Alex, porém, prefere não se entusiasmar com o assédio cercado de elogios. ''A fase é boa, mas eu já me iludi com essas coisas e hoje já não me iludo mais. O futebol se resume muito a 90 minutos'', diz a maior estrela celeste, ciente de que, exatamente por esta condição, deverá ser o mais cobrado caso os mineiros deixem o título da competição escapar dentro de casa. ''De repente, na quarta-feira, nada acontece a nosso favor e as coisas podem ter uma transformação muito grande'', afirmou. ''Eu acredito que esteja num bom momento, mas eu procuro não me iludir mais e saber que a importância do próximo jogo é bem maior''.

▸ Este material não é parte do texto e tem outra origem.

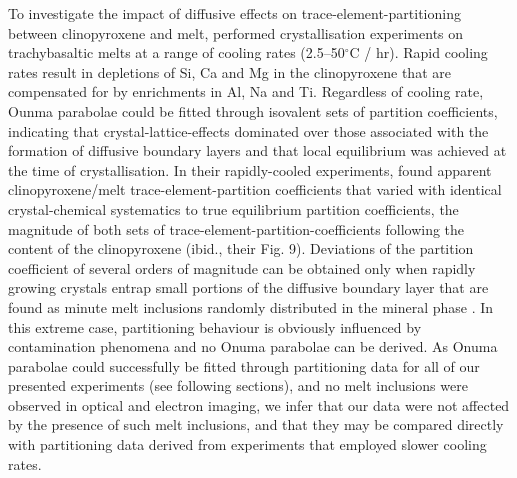 \documentclass[review,authoryear,12pt]{elsarticle}
\newcommand{\dgC}{$^\circ$C }
\begin{document}

To investigate the impact of diffusive effects on trace-element-partitioning between clinopyroxene and melt, \citet{Mollo2013} performed crystallisation experiments on trachybasaltic melts at a range of cooling rates (2.5--50\dgC/ hr). Rapid cooling rates result in depletions of Si, Ca and Mg in the clinopyroxene that are compensated for by enrichments in Al, Na and Ti. Regardless of cooling rate, Ounma parabolae could be fitted through isovalent sets of partition coefficients, indicating that crystal-lattice-effects dominated over those associated with the formation of diffusive boundary layers and that local equilibrium was achieved at the time of crystallisation.
    In their rapidly-cooled experiments, \citet{Mollo2013} found apparent clinopyroxene/melt trace-element-partition coefficients that varied with identical crystal-chemical systematics to true equilibrium partition coefficients, the magnitude of both sets of trace-element-partition-coefficients following the  content of the clinopyroxene (ibid., their Fig. 9). 
Deviations of the partition coefficient of several orders of magnitude can be obtained only when rapidly growing crystals entrap small portions of the diffusive boundary layer that are found as minute melt inclusions randomly distributed in the mineral phase \citep{Kennedy1993}. In this extreme case, partitioning behaviour is obviously influenced by contamination phenomena and no Onuma parabolae can be derived. As Onuma parabolae could successfully be fitted through partitioning data for all of our presented experiments (see following sections), and no melt inclusions were observed in optical and electron imaging, we infer that our data were not affected by the presence of such melt inclusions, and that they may be compared directly with partitioning data derived from experiments that employed slower cooling rates.
\end{document}

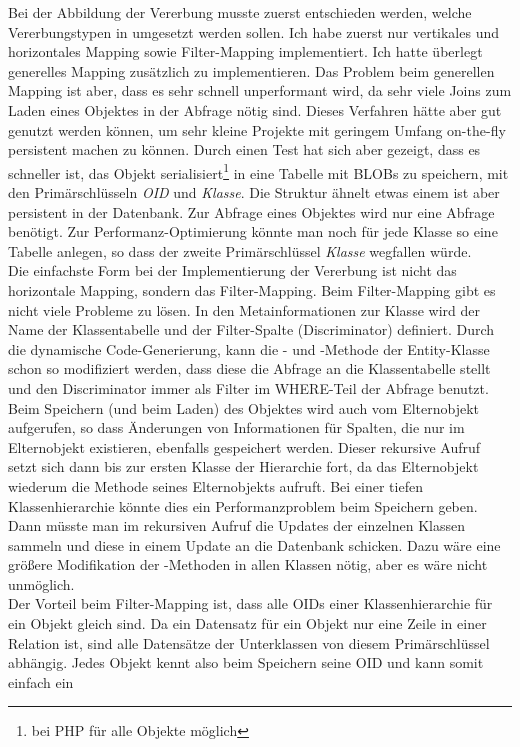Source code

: Bei der Abbildung der Vererbung musste zuerst entschieden werden, welche Vererbungstypen in \PSCORM umgesetzt werden sollen. Ich habe zuerst nur vertikales und horizontales Mapping sowie Filter-Mapping implementiert. Ich hatte überlegt generelles Mapping zusätzlich zu implementieren. Das Problem beim generellen Mapping ist aber, dass es sehr schnell unperformant wird, da sehr viele Joins zum Laden eines Objektes in der Abfrage nötig sind. Dieses Verfahren hätte aber gut genutzt werden können, um sehr kleine Projekte mit geringem Umfang on-the-fly persistent machen zu können. Durch einen Test hat sich aber gezeigt, dass es schneller ist, das Objekt serialisiert\footnote{bei PHP für alle Objekte möglich} in eine Tabelle mit BLOBs zu speichern, mit den Primärschlüsseln \textit{OID} und \textit{Klasse}. Die Struktur ähnelt etwas einem \objectcache ist aber persistent in der Datenbank. Zur Abfrage eines Objektes wird nur eine Abfrage benötigt. Zur Performanz-Optimierung könnte man noch für jede Klasse so eine Tabelle anlegen, so dass der zweite Primärschlüssel \textit{Klasse} wegfallen würde. \\
Die einfachste Form bei der Implementierung der Vererbung ist nicht das horizontale Mapping, sondern das Filter-Mapping. Beim Filter-Mapping gibt es nicht viele Probleme zu lösen. In den Metainformationen zur Klasse wird der Name der Klassentabelle und der Filter-Spalte (Discriminator) definiert. Durch die dynamische Code-Generierung, kann die - und -Methode der Entity-Klasse schon so modifiziert werden, dass diese die Abfrage an die Klassentabelle stellt und den Discriminator immer als Filter im WHERE-Teil der Abfrage benutzt. Beim Speichern (und beim Laden) des Objektes wird auch  vom Elternobjekt aufgerufen, so dass Änderungen von Informationen für Spalten, die nur im Elternobjekt existieren, ebenfalls gespeichert werden. Dieser rekursive Aufruf setzt sich dann bis zur ersten Klasse der Hierarchie fort, da das Elternobjekt wiederum die Methode seines Elternobjekts aufruft. Bei einer tiefen Klassenhierarchie könnte dies ein Performanzproblem beim Speichern geben. Dann müsste man im rekursiven Aufruf die Updates der einzelnen Klassen sammeln und diese in einem Update an die Datenbank schicken. Dazu wäre eine größere Modifikation der -Methoden in allen Klassen nötig, aber es wäre nicht unmöglich.\\
Der Vorteil beim Filter-Mapping ist, dass alle OIDs einer Klassenhierarchie für ein Objekt gleich sind. Da ein Datensatz für ein Objekt nur eine Zeile in einer Relation ist, sind alle Datensätze der Unterklassen von diesem Primärschlüssel abhängig. Jedes Objekt kennt also beim Speichern seine OID und kann somit einfach ein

Ontem, após a reapresentação do grupo celeste na Toca da Raposa II, Alex passou boa parte do tempo descrevendo o golaço, numa jogada que ele avaliou como a mais simples a ser feita naquele momento. ''Eu procuro simplificar. Esse lance de ontem é um exemplo disso. De repente, eu vindo de frente talvez não tivesse a possibilidade de fazer o gol''.
Para o meia, em sua carreira o gol foi mais importante do que bonito. ''Já fiz outros bem mais bonitos, mais com certeza esse foi o mais importante'', disse. Ele lembrou que caso o jogo de amanhã termine empatado em 0 a 0, o título ficará com o Cruzeiro.